(Dataset entries)
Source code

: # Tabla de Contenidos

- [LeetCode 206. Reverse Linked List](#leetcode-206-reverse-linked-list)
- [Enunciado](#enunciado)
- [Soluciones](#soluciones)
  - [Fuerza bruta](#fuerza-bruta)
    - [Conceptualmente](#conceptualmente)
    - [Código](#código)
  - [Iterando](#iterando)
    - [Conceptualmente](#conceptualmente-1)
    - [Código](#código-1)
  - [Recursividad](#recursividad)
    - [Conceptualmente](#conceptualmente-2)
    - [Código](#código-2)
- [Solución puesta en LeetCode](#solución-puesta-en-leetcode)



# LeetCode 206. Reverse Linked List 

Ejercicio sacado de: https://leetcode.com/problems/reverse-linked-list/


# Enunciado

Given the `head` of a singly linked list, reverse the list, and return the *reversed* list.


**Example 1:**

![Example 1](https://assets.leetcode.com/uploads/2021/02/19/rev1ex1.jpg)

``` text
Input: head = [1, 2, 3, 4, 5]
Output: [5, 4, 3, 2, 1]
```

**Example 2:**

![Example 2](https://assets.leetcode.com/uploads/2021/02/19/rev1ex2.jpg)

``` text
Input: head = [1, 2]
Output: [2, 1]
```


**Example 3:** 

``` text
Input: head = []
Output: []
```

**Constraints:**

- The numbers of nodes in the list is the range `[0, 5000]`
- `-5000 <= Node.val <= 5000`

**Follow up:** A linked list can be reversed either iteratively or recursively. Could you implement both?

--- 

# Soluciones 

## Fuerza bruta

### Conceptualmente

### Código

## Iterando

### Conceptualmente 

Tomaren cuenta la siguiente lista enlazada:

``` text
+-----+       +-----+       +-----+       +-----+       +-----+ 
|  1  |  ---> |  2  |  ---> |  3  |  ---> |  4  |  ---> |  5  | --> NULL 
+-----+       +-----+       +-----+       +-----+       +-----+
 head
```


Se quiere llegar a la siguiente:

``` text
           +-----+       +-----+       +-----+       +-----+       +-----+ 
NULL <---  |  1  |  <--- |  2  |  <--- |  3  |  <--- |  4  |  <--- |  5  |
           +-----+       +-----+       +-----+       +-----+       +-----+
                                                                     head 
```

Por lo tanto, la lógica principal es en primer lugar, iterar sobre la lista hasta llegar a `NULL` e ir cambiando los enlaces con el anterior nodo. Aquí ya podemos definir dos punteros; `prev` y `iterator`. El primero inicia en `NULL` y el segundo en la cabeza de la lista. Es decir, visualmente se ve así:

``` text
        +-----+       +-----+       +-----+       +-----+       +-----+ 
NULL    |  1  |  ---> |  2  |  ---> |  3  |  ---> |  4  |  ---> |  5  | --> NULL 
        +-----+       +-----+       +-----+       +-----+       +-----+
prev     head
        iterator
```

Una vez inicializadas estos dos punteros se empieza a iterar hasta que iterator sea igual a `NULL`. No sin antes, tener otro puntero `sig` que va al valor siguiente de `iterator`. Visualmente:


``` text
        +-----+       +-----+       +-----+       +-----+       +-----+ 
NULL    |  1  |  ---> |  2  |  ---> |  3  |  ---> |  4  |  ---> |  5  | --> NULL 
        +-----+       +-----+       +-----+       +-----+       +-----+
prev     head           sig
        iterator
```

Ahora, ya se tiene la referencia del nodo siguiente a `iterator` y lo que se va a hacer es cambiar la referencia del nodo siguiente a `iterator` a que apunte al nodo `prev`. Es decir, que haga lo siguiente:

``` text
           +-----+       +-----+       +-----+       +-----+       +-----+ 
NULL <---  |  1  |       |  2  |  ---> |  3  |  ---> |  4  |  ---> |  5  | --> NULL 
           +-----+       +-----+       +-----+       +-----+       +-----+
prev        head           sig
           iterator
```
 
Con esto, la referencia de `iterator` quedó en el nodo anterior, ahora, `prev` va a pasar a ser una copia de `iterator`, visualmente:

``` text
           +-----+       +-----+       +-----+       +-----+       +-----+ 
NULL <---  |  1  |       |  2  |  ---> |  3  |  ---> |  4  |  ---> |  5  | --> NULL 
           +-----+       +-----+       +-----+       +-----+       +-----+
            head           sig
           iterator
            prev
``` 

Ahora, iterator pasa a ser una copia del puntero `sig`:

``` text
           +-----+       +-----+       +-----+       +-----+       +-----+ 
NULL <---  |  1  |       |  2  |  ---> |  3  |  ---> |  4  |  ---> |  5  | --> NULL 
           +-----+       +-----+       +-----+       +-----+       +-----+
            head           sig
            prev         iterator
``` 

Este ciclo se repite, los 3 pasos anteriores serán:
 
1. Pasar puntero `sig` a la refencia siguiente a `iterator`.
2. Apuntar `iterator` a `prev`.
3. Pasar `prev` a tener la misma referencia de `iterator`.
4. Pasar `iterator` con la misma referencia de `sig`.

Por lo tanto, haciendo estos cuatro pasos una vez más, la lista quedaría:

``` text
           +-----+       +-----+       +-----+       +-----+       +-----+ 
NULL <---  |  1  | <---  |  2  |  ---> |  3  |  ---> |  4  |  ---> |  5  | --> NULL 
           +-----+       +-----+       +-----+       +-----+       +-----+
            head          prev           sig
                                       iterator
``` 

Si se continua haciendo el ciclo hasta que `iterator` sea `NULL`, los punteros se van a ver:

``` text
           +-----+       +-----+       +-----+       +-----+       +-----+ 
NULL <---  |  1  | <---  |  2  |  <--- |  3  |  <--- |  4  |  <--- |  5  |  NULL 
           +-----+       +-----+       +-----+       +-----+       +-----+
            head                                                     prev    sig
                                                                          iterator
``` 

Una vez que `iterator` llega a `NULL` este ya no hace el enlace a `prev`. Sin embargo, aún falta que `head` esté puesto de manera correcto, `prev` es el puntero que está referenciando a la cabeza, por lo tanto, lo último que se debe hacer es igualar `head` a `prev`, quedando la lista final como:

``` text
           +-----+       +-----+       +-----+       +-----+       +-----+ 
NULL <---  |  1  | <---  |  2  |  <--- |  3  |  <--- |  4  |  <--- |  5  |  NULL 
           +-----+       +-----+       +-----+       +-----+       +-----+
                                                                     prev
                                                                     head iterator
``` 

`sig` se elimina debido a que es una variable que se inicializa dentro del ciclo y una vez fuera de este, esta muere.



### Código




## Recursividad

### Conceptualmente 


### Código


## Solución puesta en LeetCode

| Work task |
Every line above should be written out again, unchanged.

| Exercise response |
Source code

: # Tabla de Contenidos

- [LeetCode 206. Reverse Linked List](#leetcode-206-reverse-linked-list)
- [Enunciado](#enunciado)
- [Soluciones](#soluciones)
  - [Fuerza bruta](#fuerza-bruta)
    - [Conceptualmente](#conceptualmente)
    - [Código](#código)
  - [Iterando](#iterando)
    - [Conceptualmente](#conceptualmente-1)
    - [Código](#código-1)
  - [Recursividad](#recursividad)
    - [Conceptualmente](#conceptualmente-2)
    - [Código](#código-2)
- [Solución puesta en LeetCode](#solución-puesta-en-leetcode)



# LeetCode 206. Reverse Linked List 

Ejercicio sacado de: https://leetcode.com/problems/reverse-linked-list/


# Enunciado

Given the `head` of a singly linked list, reverse the list, and return the *reversed* list.


**Example 1:**

![Example 1](https://assets.leetcode.com/uploads/2021/02/19/rev1ex1.jpg)

``` text
Input: head = [1, 2, 3, 4, 5]
Output: [5, 4, 3, 2, 1]
```

**Example 2:**

![Example 2](https://assets.leetcode.com/uploads/2021/02/19/rev1ex2.jpg)

``` text
Input: head = [1, 2]
Output: [2, 1]
```


**Example 3:** 

``` text
Input: head = []
Output: []
```

**Constraints:**

- The numbers of nodes in the list is the range `[0, 5000]`
- `-5000 <= Node.val <= 5000`

**Follow up:** A linked list can be reversed either iteratively or recursively. Could you implement both?

--- 

# Soluciones 

## Fuerza bruta

### Conceptualmente

### Código

## Iterando

### Conceptualmente 

Tomaren cuenta la siguiente lista enlazada:

``` text
+-----+       +-----+       +-----+       +-----+       +-----+ 
|  1  |  ---> |  2  |  ---> |  3  |  ---> |  4  |  ---> |  5  | --> NULL 
+-----+       +-----+       +-----+       +-----+       +-----+
 head
```


Se quiere llegar a la siguiente:

``` text
           +-----+       +-----+       +-----+       +-----+       +-----+ 
NULL <---  |  1  |  <--- |  2  |  <--- |  3  |  <--- |  4  |  <--- |  5  |
           +-----+       +-----+       +-----+       +-----+       +-----+
                                                                     head 
```

Por lo tanto, la lógica principal es en primer lugar, iterar sobre la lista hasta llegar a `NULL` e ir cambiando los enlaces con el anterior nodo. Aquí ya podemos definir dos punteros; `prev` y `iterator`. El primero inicia en `NULL` y el segundo en la cabeza de la lista. Es decir, visualmente se ve así:

``` text
        +-----+       +-----+       +-----+       +-----+       +-----+ 
NULL    |  1  |  ---> |  2  |  ---> |  3  |  ---> |  4  |  ---> |  5  | --> NULL 
        +-----+       +-----+       +-----+       +-----+       +-----+
prev     head
        iterator
```

Una vez inicializadas estos dos punteros se empieza a iterar hasta que iterator sea igual a `NULL`. No sin antes, tener otro puntero `sig` que va al valor siguiente de `iterator`. Visualmente:


``` text
        +-----+       +-----+       +-----+       +-----+       +-----+ 
NULL    |  1  |  ---> |  2  |  ---> |  3  |  ---> |  4  |  ---> |  5  | --> NULL 
        +-----+       +-----+       +-----+       +-----+       +-----+
prev     head           sig
        iterator
```

Ahora, ya se tiene la referencia del nodo siguiente a `iterator` y lo que se va a hacer es cambiar la referencia del nodo siguiente a `iterator` a que apunte al nodo `prev`. Es decir, que haga lo siguiente:

``` text
           +-----+       +-----+       +-----+       +-----+       +-----+ 
NULL <---  |  1  |       |  2  |  ---> |  3  |  ---> |  4  |  ---> |  5  | --> NULL 
           +-----+       +-----+       +-----+       +-----+       +-----+
prev        head           sig
           iterator
```
 
Con esto, la referencia de `iterator` quedó en el nodo anterior, ahora, `prev` va a pasar a ser una copia de `iterator`, visualmente:

``` text
           +-----+       +-----+       +-----+       +-----+       +-----+ 
NULL <---  |  1  |       |  2  |  ---> |  3  |  ---> |  4  |  ---> |  5  | --> NULL 
           +-----+       +-----+       +-----+       +-----+       +-----+
            head           sig
           iterator
            prev
``` 

Ahora, iterator pasa a ser una copia del puntero `sig`:

``` text
           +-----+       +-----+       +-----+       +-----+       +-----+ 
NULL <---  |  1  |       |  2  |  ---> |  3  |  ---> |  4  |  ---> |  5  | --> NULL 
           +-----+       +-----+       +-----+       +-----+       +-----+
            head           sig
            prev         iterator
``` 

Este ciclo se repite, los 3 pasos anteriores serán:
 
1. Pasar puntero `sig` a la refencia siguiente a `iterator`.
2. Apuntar `iterator` a `prev`.
3. Pasar `prev` a tener la misma referencia de `iterator`.
4. Pasar `iterator` con la misma referencia de `sig`.

Por lo tanto, haciendo estos cuatro pasos una vez más, la lista quedaría:

``` text
           +-----+       +-----+       +-----+       +-----+       +-----+ 
NULL <---  |  1  | <---  |  2  |  ---> |  3  |  ---> |  4  |  ---> |  5  | --> NULL 
           +-----+       +-----+       +-----+       +-----+       +-----+
            head          prev           sig
                                       iterator
``` 

Si se continua haciendo el ciclo hasta que `iterator` sea `NULL`, los punteros se van a ver:

``` text
           +-----+       +-----+       +-----+       +-----+       +-----+ 
NULL <---  |  1  | <---  |  2  |  <--- |  3  |  <--- |  4  |  <--- |  5  |  NULL 
           +-----+       +-----+       +-----+       +-----+       +-----+
            head                                                     prev    sig
                                                                          iterator
``` 

Una vez que `iterator` llega a `NULL` este ya no hace el enlace a `prev`. Sin embargo, aún falta que `head` esté puesto de manera correcto, `prev` es el puntero que está referenciando a la cabeza, por lo tanto, lo último que se debe hacer es igualar `head` a `prev`, quedando la lista final como:

``` text
           +-----+       +-----+       +-----+       +-----+       +-----+ 
NULL <---  |  1  | <---  |  2  |  <--- |  3  |  <--- |  4  |  <--- |  5  |  NULL 
           +-----+       +-----+       +-----+       +-----+       +-----+
                                                                     prev
                                                                     head iterator
``` 

`sig` se elimina debido a que es una variable que se inicializa dentro del ciclo y una vez fuera de este, esta muere.



### Código




## Recursividad

### Conceptualmente 


### Código


## Solución puesta en LeetCode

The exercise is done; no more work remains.